Bishop Taylor presents Robert Vivar, Migrant Missioner for EDSD with donation for Comunidad de Luz, with the Rev. Paul Klitzke, rector of Good Samaritan, San Diego, and the Rev. Tom Callard, rector of Trinity Church, Escondido and Comunidad de Luz board member, far left and right.
The shelter houses migrants from around the world, but was originally home to Haitian refugees. The recently deceased Rev. Richard Estrada, who worked extensively at the shelter, was fondly remembered by the staff.
One guest, Anna, whose situation was typical, had been seeking asylum status for herself and her child. She had an appointment arranged through the CPB One app before all appointments were suspended under an executive order on January 20, 2025. Tearing up as she spoke in halting English, Anna explained that with no way to go forward and unable to go back to the violence she fled in El Salvador, she found herself at Embajadores de Jesus.
“I’m very thankful and blessed to find this place,” Anna said. “I don’t know where we’d be without it.”
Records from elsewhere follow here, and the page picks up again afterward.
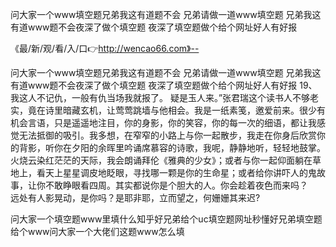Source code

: 问大家一个www填空题兄弟我这有道题不会
兄弟请做一道www填空题
兄弟我这有道www题不会夜深了做个填空题
夜深了填空题做个给个网址好人有好报


《最/新/观/看/入/口👉http://wencao66.com》--

问大家一个www填空题兄弟我这有道题不会
兄弟请做一道www填空题
兄弟我这有道www题不会夜深了做个填空题
夜深了填空题做个给个网址好人有好报
	19、我这人不记仇，一般有仇当场我就报了。
疑是玉人来。”张君瑞这个读书人不够老实，竟在诗里暗藏玄机，让莺莺跳墙与他相会。我是一纸素笺，邀爱前来。很少有机会言语，只是遥遥地注目，你的身影，你的笑容，你的每一次的细语，都让我感觉无法抵御的吸引。我多想，在窄窄的小路上与你一起散步，我走在你身后欣赏你的背影，听你在夕阳的余晖里吟诵席慕容的诗歌，我呢，静静地听，轻轻地鼓掌。火烧云染红茫茫的天际，我会朗诵拜伦《雅典的少女》；或者与你一起仰面躺在草地上，看天上星星调皮地眨眼，寻找哪一颗是你的生命星；或者给你讲吓人的鬼故事，让你不敢睁眼看四周。其实都说你是个胆大的人。你会趁着夜色而来吗？　　远处有人影晃动，是你吗？是耶非耶，立而望之，何姗姗其来迟?





问大家一个填空题www里填什么知乎好兄弟给个uc填空题网址秒懂好兄弟填空题给个www问大家一个大佬们这题www怎么填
Over the years, other nonprofit groups partnered with the shelter to provide wrap-around services. The group met Swiss volunteer Janina, who gave a tour of a school that had been set up on-site for migrant children. The school had a garden and animal shed for chickens and sheep, which provides fresh produce and eggs for the children. We also met with Cayla Willingham, co-founder of “Mama to Mama” which takes mothers with infants from the shelter and teaches parenting skills from nutrition to lactation advice.
“You might’ve noticed that all the women have perfect nails,” said Willingham. “One of the trainings we do is nail art. We provide practical training in a field where they can make money and support themselves. …Many of the mothers have been the victims of sexual violence. They’ve been through hell even to get here. We have a supportive community. People help each other, learn from each other.”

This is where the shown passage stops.